Sunday, 5 September 2010

last lesson

had my last lesson today. decided to let the two lead teachers conduct it. they did the revision. but it went rather disorganised such that some of the students started grumbling... teacher! what are you trying to do? we are so confused! one of the student went...

i continued observing. it was clear they were losing the children's attention. people starting chit chatting. people starting doing their own things. people started reading their own stories. and it was weird cos after half an hour, the lead teacher asked the other teacher "how? should we carry on? or what should we do?" hmmm... rather unplanned and disorganised. well... i thought they wasted the time today although at times, they managed to get some proper revision going.

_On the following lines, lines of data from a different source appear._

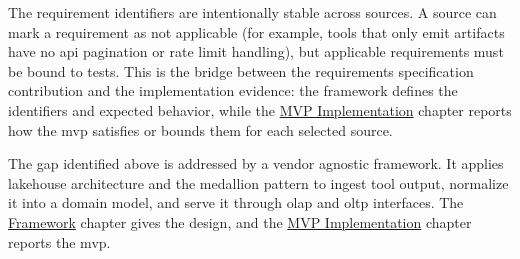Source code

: The requirement identifiers are intentionally stable across sources. A source can mark a requirement as not applicable (for example, tools that only emit artifacts have no \gls{api} pagination or rate limit handling), but applicable requirements must be bound to tests. This is the bridge between the requirements specification contribution and the implementation evidence: the framework defines the identifiers and expected behavior, while the \hyperref[ch:implementation]{MVP Implementation} chapter reports how the \gls{mvp} satisfies or bounds them for each selected source.

The gap identified above is addressed by a vendor agnostic framework. It applies lakehouse architecture and the medallion pattern to ingest tool output, normalize it into a domain model, and serve it through \gls{olap} and \gls{oltp} interfaces. The \hyperref[ch:framework]{Framework} chapter gives the design, and the \hyperref[ch:implementation]{MVP Implementation} chapter reports the \gls{mvp}.

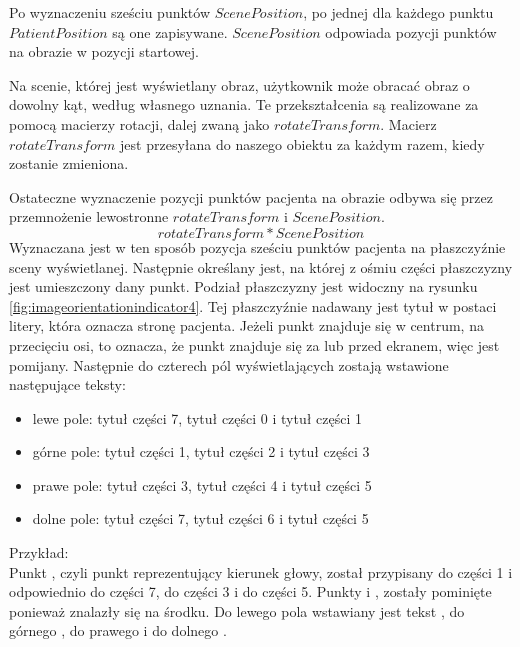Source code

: \par
Po wyznaczeniu sześciu punktów $ScenePosition$, po jednej dla każdego punktu $PatientPosition$ są one zapisywane.
$ScenePosition$ odpowiada pozycji punktów na obrazie w pozycji startowej.

\par
Na scenie, której jest wyświetlany obraz, użytkownik może obracać obraz o dowolny kąt, według własnego uznania.
Te przekształcenia są realizowane za pomocą macierzy rotacji, dalej zwaną jako $rotateTransform$.
Macierz $rotateTransform$ jest przesyłana do naszego obiektu  za każdym razem, kiedy zostanie zmieniona.

\par
Ostateczne wyznaczenie pozycji punktów pacjenta na obrazie odbywa się przez przemnożenie lewostronne $rotateTransform$ i $ScenePosition$.
\[rotateTransform * ScenePosition\]
Wyznaczana jest w ten sposób pozycja sześciu punktów pacjenta na płaszczyźnie sceny wyświetlanej.
Następnie określany jest, na której z ośmiu części płaszczyzny jest umieszczony dany punkt.
Podział płaszczyzny jest widoczny na rysunku \ref{fig:imageorientationindicator4}.
Tej płaszczyźnie nadawany jest tytuł w postaci litery, która oznacza stronę pacjenta.
Jeżeli punkt znajduje się w centrum, na przecięciu osi, to oznacza, że punkt znajduje się za lub przed ekranem, więc jest pomijany.
Następnie do czterech pól wyświetlających zostają wstawione następujące teksty:
\begin{itemize}
    \item lewe pole: tytuł części 7, tytuł części 0 i tytuł części 1
    \item górne pole: tytuł części 1, tytuł części 2 i tytuł części 3
    \item prawe pole: tytuł części 3, tytuł części 4 i tytuł części 5
    \item dolne pole: tytuł części 7, tytuł części 6 i tytuł części 5
\end{itemize}

\par
Przykład:\\
Punkt , czyli punkt reprezentujący kierunek głowy, został przypisany do części 1 i odpowiednio  do części 7,  do części 3 i  do części 5.
Punkty  i , zostały pominięte ponieważ znalazły się na środku.
Do lewego pola wstawiany jest tekst , do górnego , do prawego  i do dolnego .

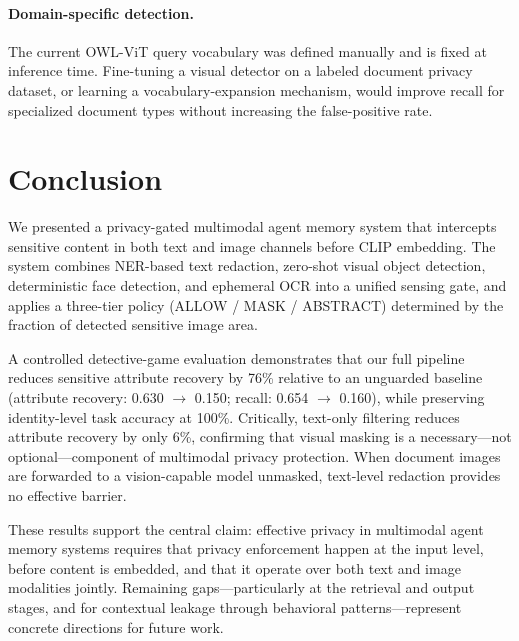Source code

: \documentclass[11pt]{article}
\begin{document}
\paragraph{Domain-specific detection.} The current OWL-ViT query vocabulary was defined manually and is fixed at inference time. Fine-tuning a visual detector on a labeled document privacy dataset, or learning a vocabulary-expansion mechanism, would improve recall for specialized document types without increasing the false-positive rate.

\section{Conclusion}

We presented a privacy-gated multimodal agent memory system that intercepts sensitive content in both text and image channels before CLIP embedding. The system combines NER-based text redaction, zero-shot visual object detection, deterministic face detection, and ephemeral OCR into a unified sensing gate, and applies a three-tier policy (ALLOW / MASK / ABSTRACT) determined by the fraction of detected sensitive image area.

A controlled detective-game evaluation demonstrates that our full pipeline reduces sensitive attribute recovery by 76\% relative to an unguarded baseline (attribute recovery: 0.630 $\to$ 0.150; recall: 0.654 $\to$ 0.160), while preserving identity-level task accuracy at 100\%. Critically, text-only filtering reduces attribute recovery by only 6\%, confirming that visual masking is a necessary---not optional---component of multimodal privacy protection. When document images are forwarded to a vision-capable model unmasked, text-level redaction provides no effective barrier.

These results support the central claim: effective privacy in multimodal agent memory systems requires that privacy enforcement happen at the input level, before content is embedded, and that it operate over both text and image modalities jointly. Remaining gaps---particularly at the retrieval and output stages, and for contextual leakage through behavioral patterns---represent concrete directions for future work.
\end{document}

often, the discussion threatened to go awefully wrong. teacher teacher, if you say we cannot eat anything that is living, then why we eat plants? teacher teacher, if you say we cannot eat animals that are alive, does that mean we are not guilty of killing if we order from the menu? teacher teacher, can buddhist eat beef? teacher teacher, if you say cannot eat anything that remind us of meat, then how come vegetarians can eat fake meat?... good questions. these questions threatened to distract the class from the revision proper. but i thought, well what the heck! these are perfect questions and there are no other time after today to clear their misconception! and i decided to speak up.

often, i had to remind them not to exist at the action-level. they need to remind themselves to think about the intentions behind the eating of the food. did they intent to kill it to eat it? if they did (say a chicken), then they would not even be able to eat chicken, much less beef. and about fake meat, i had to remind them of intentions vs desire. i had clarify that by eating vegetarian, their have right intentions to not eat anything that would create a demand for killing. but if they cannot forgo meat (ie cannot forgo their desire for meat) yet want to avoid killing, then the best solution would be fake meat la. and can buddhist eat beef? should buddhist avoid eggs? well, again back to intentions. if they think it that way, i need not answer the question anymore. it became clear. also, why some vegetarians can eat egg, some drink milk... well, got to remind them not to confuse between choice and type of vegetarianism vs intentions of not wanting to create a demand for meat. anyway, i thought the session was very good. it was spontaneous and such spontaneity creates a lot of interest. i was glad i managed to clarify a lot of issues.

and for that, despite what i thought was a failure of the revision, i thought we managed to clear a lot of doubts and myths about buddhism.